Instructions to follow
Line filter on the word "OpenGL": copy each matching line from the entries.

Stored records
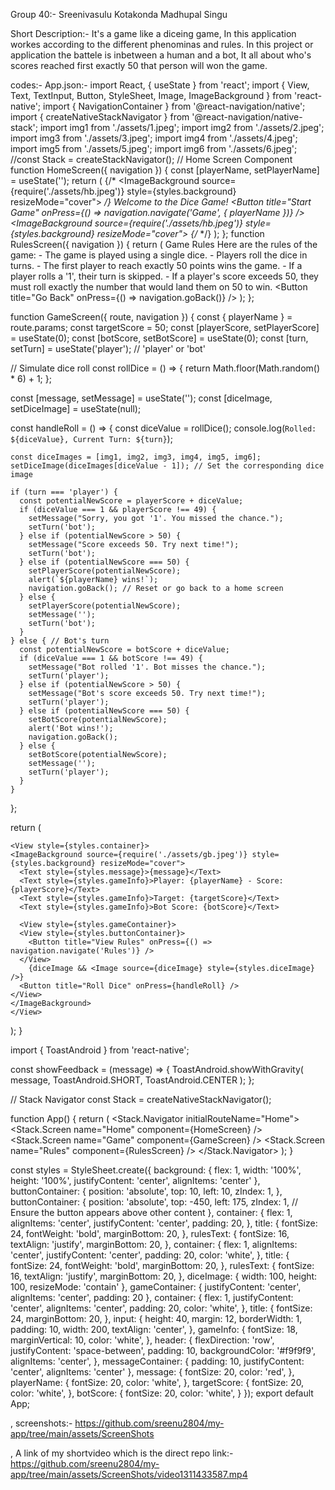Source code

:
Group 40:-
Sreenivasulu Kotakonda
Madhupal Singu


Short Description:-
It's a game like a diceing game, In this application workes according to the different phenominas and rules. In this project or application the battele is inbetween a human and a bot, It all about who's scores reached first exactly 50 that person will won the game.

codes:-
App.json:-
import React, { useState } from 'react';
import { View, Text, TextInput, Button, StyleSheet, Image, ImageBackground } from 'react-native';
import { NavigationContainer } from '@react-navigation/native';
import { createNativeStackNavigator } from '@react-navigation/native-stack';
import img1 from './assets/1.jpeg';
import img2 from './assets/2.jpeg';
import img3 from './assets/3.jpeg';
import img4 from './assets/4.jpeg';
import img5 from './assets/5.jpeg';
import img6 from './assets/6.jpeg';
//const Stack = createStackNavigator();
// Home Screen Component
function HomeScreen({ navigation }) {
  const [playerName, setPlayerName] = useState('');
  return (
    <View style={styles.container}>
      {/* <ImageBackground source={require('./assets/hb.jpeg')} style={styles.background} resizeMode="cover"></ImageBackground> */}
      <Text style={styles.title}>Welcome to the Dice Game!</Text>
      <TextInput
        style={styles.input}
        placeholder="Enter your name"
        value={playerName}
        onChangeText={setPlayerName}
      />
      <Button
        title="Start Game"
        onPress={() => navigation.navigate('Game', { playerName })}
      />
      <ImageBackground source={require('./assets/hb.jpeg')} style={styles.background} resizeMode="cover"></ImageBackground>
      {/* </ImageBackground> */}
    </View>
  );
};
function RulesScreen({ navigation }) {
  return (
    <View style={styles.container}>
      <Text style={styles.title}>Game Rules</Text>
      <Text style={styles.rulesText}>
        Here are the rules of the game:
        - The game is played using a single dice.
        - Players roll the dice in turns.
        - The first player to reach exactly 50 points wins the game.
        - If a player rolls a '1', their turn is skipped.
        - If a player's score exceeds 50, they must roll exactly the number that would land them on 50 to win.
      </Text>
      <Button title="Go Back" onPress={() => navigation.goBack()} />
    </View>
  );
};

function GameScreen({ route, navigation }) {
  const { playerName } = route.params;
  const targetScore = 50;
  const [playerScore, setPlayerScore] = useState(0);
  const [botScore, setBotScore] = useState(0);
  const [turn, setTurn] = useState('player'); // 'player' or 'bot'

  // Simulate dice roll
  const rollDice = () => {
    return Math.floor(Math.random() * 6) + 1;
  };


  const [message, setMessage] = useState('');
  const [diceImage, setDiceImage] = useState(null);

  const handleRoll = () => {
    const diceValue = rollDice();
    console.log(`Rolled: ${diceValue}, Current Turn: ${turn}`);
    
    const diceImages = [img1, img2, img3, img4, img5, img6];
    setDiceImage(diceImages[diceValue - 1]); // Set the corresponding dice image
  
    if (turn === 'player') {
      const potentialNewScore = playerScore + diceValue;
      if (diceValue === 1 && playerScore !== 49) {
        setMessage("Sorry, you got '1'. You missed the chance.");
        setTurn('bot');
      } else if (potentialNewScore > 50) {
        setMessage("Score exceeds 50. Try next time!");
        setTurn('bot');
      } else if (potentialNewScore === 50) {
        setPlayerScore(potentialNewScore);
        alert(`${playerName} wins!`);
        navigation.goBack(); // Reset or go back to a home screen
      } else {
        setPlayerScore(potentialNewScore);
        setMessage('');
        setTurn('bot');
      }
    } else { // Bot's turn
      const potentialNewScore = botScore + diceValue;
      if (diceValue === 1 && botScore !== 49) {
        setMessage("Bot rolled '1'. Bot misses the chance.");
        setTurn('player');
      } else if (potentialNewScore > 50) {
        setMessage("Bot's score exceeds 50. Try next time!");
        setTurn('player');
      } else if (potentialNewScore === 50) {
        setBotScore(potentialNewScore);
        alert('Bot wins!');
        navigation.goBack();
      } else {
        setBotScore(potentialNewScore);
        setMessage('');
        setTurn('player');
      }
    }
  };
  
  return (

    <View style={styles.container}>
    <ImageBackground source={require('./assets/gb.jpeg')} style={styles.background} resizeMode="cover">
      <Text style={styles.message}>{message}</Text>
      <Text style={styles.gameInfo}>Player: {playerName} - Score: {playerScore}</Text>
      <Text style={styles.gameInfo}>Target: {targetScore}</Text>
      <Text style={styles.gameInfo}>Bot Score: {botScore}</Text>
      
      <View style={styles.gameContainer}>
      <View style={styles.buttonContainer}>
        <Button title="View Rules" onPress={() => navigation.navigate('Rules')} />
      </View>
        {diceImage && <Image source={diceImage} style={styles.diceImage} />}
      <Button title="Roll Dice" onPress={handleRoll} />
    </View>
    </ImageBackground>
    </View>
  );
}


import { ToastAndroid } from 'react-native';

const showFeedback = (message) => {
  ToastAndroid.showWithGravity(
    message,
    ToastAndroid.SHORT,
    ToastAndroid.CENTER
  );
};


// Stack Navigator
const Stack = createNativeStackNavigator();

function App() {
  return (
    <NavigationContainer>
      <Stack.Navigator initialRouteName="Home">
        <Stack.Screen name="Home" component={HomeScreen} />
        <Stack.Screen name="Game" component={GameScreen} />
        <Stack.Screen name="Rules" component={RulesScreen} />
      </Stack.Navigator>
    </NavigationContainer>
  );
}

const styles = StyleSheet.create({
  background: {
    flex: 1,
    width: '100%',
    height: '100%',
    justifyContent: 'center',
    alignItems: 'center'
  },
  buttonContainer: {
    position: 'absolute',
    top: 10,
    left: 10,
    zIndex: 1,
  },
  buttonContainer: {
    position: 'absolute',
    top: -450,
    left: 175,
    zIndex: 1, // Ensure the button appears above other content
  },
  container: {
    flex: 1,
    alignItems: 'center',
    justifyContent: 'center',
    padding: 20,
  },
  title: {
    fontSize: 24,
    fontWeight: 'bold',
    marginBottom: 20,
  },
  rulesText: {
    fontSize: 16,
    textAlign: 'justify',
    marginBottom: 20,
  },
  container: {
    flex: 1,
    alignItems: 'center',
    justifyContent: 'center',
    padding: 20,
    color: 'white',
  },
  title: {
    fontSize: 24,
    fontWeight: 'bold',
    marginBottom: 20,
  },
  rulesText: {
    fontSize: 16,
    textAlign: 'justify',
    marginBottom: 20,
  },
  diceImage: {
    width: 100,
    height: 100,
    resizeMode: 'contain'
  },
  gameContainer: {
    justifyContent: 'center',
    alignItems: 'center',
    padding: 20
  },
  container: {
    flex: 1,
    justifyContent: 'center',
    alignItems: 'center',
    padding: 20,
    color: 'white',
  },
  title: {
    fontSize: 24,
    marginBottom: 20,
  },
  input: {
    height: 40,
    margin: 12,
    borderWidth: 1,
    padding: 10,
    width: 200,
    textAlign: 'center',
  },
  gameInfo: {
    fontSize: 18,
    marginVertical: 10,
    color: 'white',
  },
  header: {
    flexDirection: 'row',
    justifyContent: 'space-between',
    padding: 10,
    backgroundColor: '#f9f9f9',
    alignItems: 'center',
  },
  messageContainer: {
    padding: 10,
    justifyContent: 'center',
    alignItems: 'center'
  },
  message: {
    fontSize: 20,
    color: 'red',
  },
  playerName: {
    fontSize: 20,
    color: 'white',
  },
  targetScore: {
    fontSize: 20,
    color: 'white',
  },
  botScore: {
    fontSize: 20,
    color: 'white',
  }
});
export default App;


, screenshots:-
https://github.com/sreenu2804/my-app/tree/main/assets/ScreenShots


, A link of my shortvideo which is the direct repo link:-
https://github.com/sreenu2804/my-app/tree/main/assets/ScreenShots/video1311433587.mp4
--
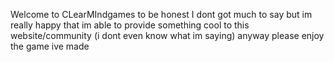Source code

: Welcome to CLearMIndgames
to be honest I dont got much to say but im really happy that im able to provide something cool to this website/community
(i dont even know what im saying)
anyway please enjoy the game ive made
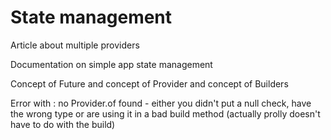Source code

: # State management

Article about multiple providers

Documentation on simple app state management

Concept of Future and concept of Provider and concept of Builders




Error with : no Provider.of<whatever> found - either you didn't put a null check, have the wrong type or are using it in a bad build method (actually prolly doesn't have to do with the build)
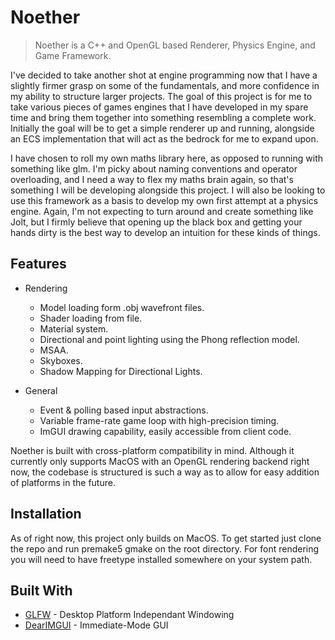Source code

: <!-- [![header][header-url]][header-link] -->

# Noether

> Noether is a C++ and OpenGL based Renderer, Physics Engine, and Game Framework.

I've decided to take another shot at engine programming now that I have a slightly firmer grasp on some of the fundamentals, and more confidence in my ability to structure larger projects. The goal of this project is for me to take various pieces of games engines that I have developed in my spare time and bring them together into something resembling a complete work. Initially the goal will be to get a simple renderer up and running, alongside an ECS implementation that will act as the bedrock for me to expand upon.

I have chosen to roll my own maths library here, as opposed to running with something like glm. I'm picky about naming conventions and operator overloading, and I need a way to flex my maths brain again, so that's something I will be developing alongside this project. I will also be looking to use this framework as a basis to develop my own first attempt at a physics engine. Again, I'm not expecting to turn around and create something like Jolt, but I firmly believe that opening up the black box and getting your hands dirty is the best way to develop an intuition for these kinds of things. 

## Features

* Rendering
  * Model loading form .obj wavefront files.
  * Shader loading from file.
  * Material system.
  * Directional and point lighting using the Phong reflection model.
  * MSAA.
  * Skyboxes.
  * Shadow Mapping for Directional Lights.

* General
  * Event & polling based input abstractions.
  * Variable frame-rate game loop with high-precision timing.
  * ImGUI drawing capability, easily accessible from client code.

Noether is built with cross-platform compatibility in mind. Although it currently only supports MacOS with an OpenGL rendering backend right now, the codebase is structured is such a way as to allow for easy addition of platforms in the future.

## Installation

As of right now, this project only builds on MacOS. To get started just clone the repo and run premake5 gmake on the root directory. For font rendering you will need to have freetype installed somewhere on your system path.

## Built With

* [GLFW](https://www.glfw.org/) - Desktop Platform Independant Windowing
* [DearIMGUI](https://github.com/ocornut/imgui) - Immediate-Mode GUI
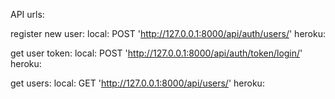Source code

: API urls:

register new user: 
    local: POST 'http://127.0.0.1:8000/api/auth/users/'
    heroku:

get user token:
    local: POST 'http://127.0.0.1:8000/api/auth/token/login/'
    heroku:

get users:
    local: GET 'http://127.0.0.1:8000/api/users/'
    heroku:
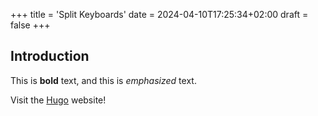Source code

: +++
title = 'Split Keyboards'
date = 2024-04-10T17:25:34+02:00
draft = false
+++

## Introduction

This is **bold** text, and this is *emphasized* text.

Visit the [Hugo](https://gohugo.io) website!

Task solution
> Noether is a C++ and OpenGL based Renderer, Physics Engine, and Game Framework.
Noether is built with cross-platform compatibility in mind. Although it currently only supports MacOS with an OpenGL rendering backend right now, the codebase is structured is such a way as to allow for easy addition of platforms in the future.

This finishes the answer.